[WHAT IS BEING ASKED]
You are asked to filter the data below and copy every line holding "force".

[EXCERPTED DATA]
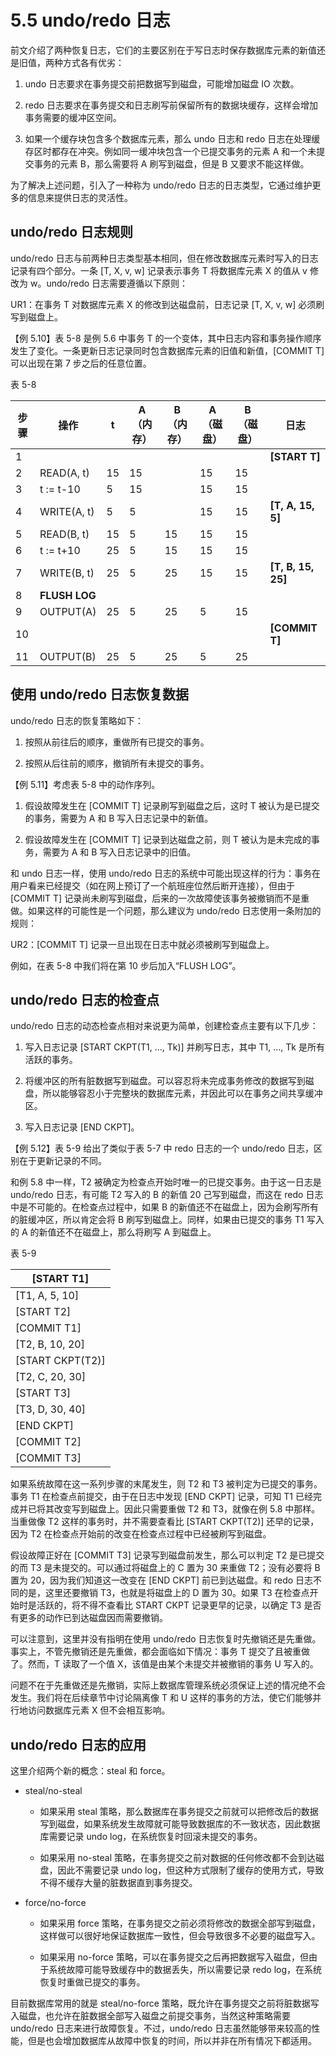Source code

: # 5.5 undo/redo 日志

前文介绍了两种恢复日志，它们的主要区别在于写日志时保存数据库元素的新值还是旧值，两种方式各有优劣：

1. undo 日志要求在事务提交前把数据写到磁盘，可能增加磁盘 IO 次数。

2. redo 日志要求在事务提交和日志刷写前保留所有的数据块缓存，这样会增加事务需要的缓冲区空间。

3. 如果一个缓存块包含多个数据库元素，那么 undo 日志和 redo 日志在处理缓存区时都存在冲突。例如同一缓冲块包含一个已提交事务的元素 A 和一个未提交事务的元素 B，那么需要将 A 刷写到磁盘，但是 B 又要求不能这样做。

为了解决上述问题，引入了一种称为 undo/redo 日志的日志类型，它通过维护更多的信息来提供日志的灵活性。

## undo/redo 日志规则

undo/redo 日志与前两种日志类型基本相同，但在修改数据库元素时写入的日志记录有四个部分。一条 [T, X, v, w] 记录表示事务 T 将数据库元素 X 的值从 v 修改为 w。undo/redo 日志需要遵循以下原则：

UR1：在事务 T 对数据库元素 X 的修改到达磁盘前，日志记录 [T, X, v, w] 必须刷写到磁盘上。

【例 5.10】表 5-8 是例 5.6 中事务 T 的一个变体，其中日志内容和事务操作顺序发生了变化。一条更新日志记录同时包含数据库元素的旧值和新值，[COMMIT T] 可以出现在第 7 步之后的任意位置。

表 5-8

| 步骤   | 操作            | t    | A（内存） | B（内存） | A（磁盘） | B（磁盘） | 日志                 |
| ---- | ------------- | ---- | ----- | ----- | ----- | ----- | ------------------ |
| 1    |               |      |       |       |       |       | **[START T]**      |
| 2    | READ(A, t)    | 15   | 15    |       | 15    | 15    |                    |
| 3    | t := t-10     | 5    | 15    |       | 15    | 15    |                    |
| 4    | WRITE(A, t)   | 5    | 5     |       | 15    | 15    | **[T, A, 15, 5]**  |
| 5    | READ(B, t)    | 15   | 5     | 15    | 15    | 15    |                    |
| 6    | t := t+10     | 25   | 5     | 15    | 15    | 15    |                    |
| 7    | WRITE(B, t)   | 25   | 5     | 25    | 15    | 15    | **[T, B, 15, 25]** |
| 8    | **FLUSH LOG** |      |       |       |       |       |                    |
| 9    | OUTPUT(A)     | 25   | 5     | 25    | 5     | 15    |                    |
| 10   |               |      |       |       |       |       | **[COMMIT T]**     |
| 11   | OUTPUT(B)     | 25   | 5     | 25    | 5     | 25    |                    |

## 使用 undo/redo 日志恢复数据

undo/redo 日志的恢复策略如下：

1. 按照从前往后的顺序，重做所有已提交的事务。

2. 按照从后往前的顺序，撤销所有未提交的事务。

【例 5.11】考虑表 5-8 中的动作序列。

1. 假设故障发生在 [COMMIT T] 记录刷写到磁盘之后，这时 T 被认为是已提交的事务，需要为 A 和 B 写入日志记录中的新值。

2. 假设故障发生在 [COMMIT T] 记录到达磁盘之前，则 T 被认为是未完成的事务，需要为 A 和 B 写入日志记录中的旧值。

和 undo 日志一样，使用 undo/redo 日志的系统中可能出现这样的行为：事务在用户看来已经提交（如在网上预订了一个航班座位然后断开连接），但由于 [COMMIT T] 记录尚未刷写到磁盘，后来的一次故障使该事务被撤销而不是重做。如果这样的可能性是一个问题，那么建议为 undo/redo 日志使用一条附加的规则：

UR2：[COMMIT T] 记录一旦出现在日志中就必须被刷写到磁盘上。

例如，在表 5-8 中我们将在第 10 步后加入“FLUSH LOG”。

## undo/redo 日志的检查点

undo/redo 日志的动态检查点相对来说更为简单，创建检查点主要有以下几步：

1. 写入日志记录 [START CKPT(T1, ..., Tk)] 并刷写日志，其中 T1, ..., Tk 是所有活跃的事务。

2. 将缓冲区的所有脏数据写到磁盘。可以容忍将未完成事务修改的数据写到磁盘，所以能够容忍小于完整块的数据库元素，并因此可以在事务之间共享缓冲区。

3. 写入日志记录 [END CKPT]。

【例 5.12】表 5-9 给出了类似于表 5-7 中 redo 日志的一个 un­do/redo 日志，区别在于更新记录的不同。

和例 5.8 中一样，T2 被确定为检查点开始时唯一的已提交事务。由于这一日志是 undo/redo 日志，有可能 T2 写入的 B 的新值 20 己写到磁盘，而这在 redo 日志中是不可能的。在检查点过程中，如果 B 的新值还不在磁盘上，因为会刷写所有的脏缓冲区，所以肯定会将 B 刷写到磁盘上。同样，如果由已提交的事务 T1 写入的 A 的新值还不在磁盘上，那么将刷写 A 到磁盘上。

表 5-9

| [START T1]       |
| ---------------- |
| [T1, A, 5, 10]   |
| [START T2]       |
| [COMMIT T1]      |
| [T2, B, 10, 20]  |
| [START CKPT(T2)] |
| [T2, C, 20, 30]  |
| [START T3]       |
| [T3, D, 30, 40]  |
| [END CKPT]       |
| [COMMIT T2]      |
| [COMMIT T3]      |

如果系统故障在这一系列步骤的末尾发生，则 T2 和 T3 被判定为已提交的事务。事务 T1 在检查点前提交，由于在日志中发现 [END CKPT] 记录，可知 T1 已经完成并已将其改变写到磁盘上。因此只需要重做 T2 和 T3，就像在例 5.8 中那样。当重做像 T2 这样的事务时，并不需要查看比 [START CKPT(T2)] 还早的记录，因为 T2 在检查点开始前的改变在检查点过程中已经被刷写到磁盘。

假设故障正好在 [COMMIT T3] 记录写到磁盘前发生，那么可以判定 T2 是已提交的而 T3 是未提交的。可以通过将磁盘上的 C 置为 30 来重做 T2；没有必要将 B 置为 20，因为我们知道这一改变在 [END CKPT] 前已到达磁盘。和 redo 日志不同的是，这里还要撤销 T3，也就是将磁盘上的 D 置为 30。如果 T3 在检查点开始时是活跃的，将不得不查看比 START CKPT 记录更早的记录，以确定 T3 是否有更多的动作已到达磁盘因而需要撤销。

可以注意到，这里并没有指明在使用 undo/redo 日志恢复时先撤销还是先重做。事实上，不管先撤销还是先重做，都会面临如下情况：事务 T 提交了且被重做了。然而，T 读取了一个值 X，该值是由某个未提交并被撤销的事务 U 写入的。

问题不在于先重做还是先撤销，实际上数据库管理系统必须保证上述的情况绝不会发生。我们将在后续章节中讨论隔离像 T 和 U 这样的事务的方法，使它们能够并行地访问数据库元素 X 但不会相互影响。

## undo/redo 日志的应用

这里介绍两个新的概念：steal 和 force。

- steal/no-steal

  - 如果采用 steal 策略，那么数据库在事务提交之前就可以把修改后的数据写到磁盘，如果系统发生故障就可能导致数据库的不一致状态，因此数据库需要记录 undo log，在系统恢复时回滚未提交的事务。

  - 如果采用 no-steal 策略，在事务提交之前对数据的任何修改都不会到达磁盘，因此不需要记录 undo log，但这种方式限制了缓存的使用方式，导致不得不缓存大量的脏数据直到事务提交。

- force/no-force

  - 如果采用 force 策略，在事务提交之前必须将修改的数据全部写到磁盘，这样做可以很好地保证数据库一致性，但会导致很多不必要的磁盘写入。

  - 如果采用 no-force 策略，可以在事务提交之后再把数据写入磁盘，但由于系统故障可能导致缓存中的数据丢失，所以需要记录 redo log，在系统恢复时重做已提交的事务。

目前数据库常用的就是 steal/no-force 策略，既允许在事务提交之前将脏数据写入磁盘，也允许在脏数据全部写入磁盘之前提交事务，当然这种策略需要 undo/redo 日志来进行故障恢复。不过，undo/redo 日志虽然能够带来较高的性能，但是也会增加数据库从故障中恢复的时间，所以并非在所有情况下都适用。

[SOLUTION TO THE EXERCISE]
这里介绍两个新的概念：steal 和 force。
- force/no-force
  - 如果采用 force 策略，在事务提交之前必须将修改的数据全部写到磁盘，这样做可以很好地保证数据库一致性，但会导致很多不必要的磁盘写入。
  - 如果采用 no-force 策略，可以在事务提交之后再把数据写入磁盘，但由于系统故障可能导致缓存中的数据丢失，所以需要记录 redo log，在系统恢复时重做已提交的事务。
目前数据库常用的就是 steal/no-force 策略，既允许在事务提交之前将脏数据写入磁盘，也允许在脏数据全部写入磁盘之前提交事务，当然这种策略需要 undo/redo 日志来进行故障恢复。不过，undo/redo 日志虽然能够带来较高的性能，但是也会增加数据库从故障中恢复的时间，所以并非在所有情况下都适用。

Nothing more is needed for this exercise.